Enviado por luisnassif
Autor:
Revista Galileu
Enter / Internet
Guilherme Pavarin
GUARDIÕES DA WEB
Sete voluntários que têm o poder de recuperar os endereços da internet diante de uma catástrofe
Se um cenário de
calamidade virtual afetar a internet e qualquer coisa tão simples quanto
entrar num site de notícias, mandar um e-mail ou acessar um banco se
tornar impossível por conta de uma catástrofe natural ou um ataque de
hackers, sete homens espalhados por quatro continentes entram em ação.
Escolhidos em 2010 como os
guardiões mundiais da rede, Norman Ritchie, do Canadá, Dan Kaminsky,
dos Estados Unidos, Jiankang Yao, da China, Bevil Wooding, de Trinidad e
Tobago, Moussa Guebre, de Burkina Fasso, Ondrej Surý, da República
Checa, e Paul Kane, da Inglaterra, são os eleitos para salvar a web
diante de uma quebra de todas as barreiras de proteção à navegação.
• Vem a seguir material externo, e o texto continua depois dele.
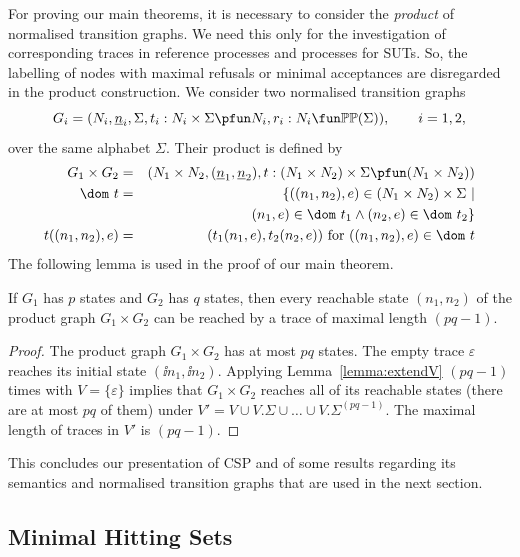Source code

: For proving our main theorems, it is necessary to consider the \emph{product}
of normalised transition graphs. We need this only for the investigation of
corresponding traces in reference processes and processes for SUTs. So, the
labelling of nodes with maximal refusals or minimal acceptances are
disregarded in the product construction. We consider two normalised
transition graphs
\[
G_i = ( N_i, \ii n_i, \Sigma, t_i : N_i\times\Sigma \pfun N_i, r_i : N_i \fun \mathbb{P}\mathbb{P}(\Sigma)),\qquad i = 1,2,
\]
over the same alphabet $\Sigma$. Their product is defined by
%
\begin{eqnarray}
G_1\times G_2 & = & (N_1\times N_2,(\ii n_1,\ii n_2), t:(N_1\times N_2)\times\Sigma\pfun (N_1\times N_2))
\\
\dom~t & = & \{ ((n_1,n_2),e)\in (N_1\times N_2)\times\Sigma~|   \nonumber
\\ & & \tabc
(n_1,e)\in\dom~t_1\wedge
(n_2,e) \in\dom~t_2    \}
\\
t((n_1,n_2),e) & = & (t_1(n_1,e),t_2(n_2,e))\ \text{for $((n_1,n_2),e)\in\dom~t$}
\end{eqnarray}
%
The following lemma is used in the proof of our main theorem.
%
\begin{lemma}\label{lemma:reachproduc}
If $G_1$ has $p$ states and $G_2$ has $q$ states, then every reachable state
$(n_1,n_2)$ of the product graph $G_1\times G_2$ can be reached by a trace
of maximal length $(pq-1)$.
\end{lemma}
\begin{proof}
The product graph $G_1\times G_2$ has at most $pq$ states. The empty trace $\varepsilon$
reaches its initial state $(\ii n_1,\ii n_2)$. Applying Lemma~\ref{lemma:extendV}
$(pq-1)$ times with $V=\{\varepsilon \}$ implies that $G_1\times G_2$ reaches
all of its reachable states (there are at most $pq$ of them) under
$V' = V \cup V.\Sigma\cup\dots \cup V.\Sigma^{(pq-1)}$. The maximal length of traces in
$V'$ is $(pq-1)$.
\xbox
\end{proof}
%
This concludes our presentation of CSP and of some results regarding its
semantics and normalised transition graphs that are used in the next section.

\subsection{Minimal Hitting Sets}
\label{sec:hit}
A
missão desses homens é restabelecer a ordem, caso os dois principais
servidores dos Estados Unidos — que executam a certificação dos sites na
web — forem danificados.
A qualquer momento, podem
ser convocados a um banco de dados escondido em algum lugar do
território americano que não revelam a ninguém. Lá, devem juntar os
cartões intransferíveis que receberam para reiniciar o sistema e
garantir a integridade dos endereços eletrônicos. Em outras palavras,
irão assegurar que, quando se digita www.google.com.br no navegador, a página aberta seja a de buscas, não a de um hacker mal-intencionado.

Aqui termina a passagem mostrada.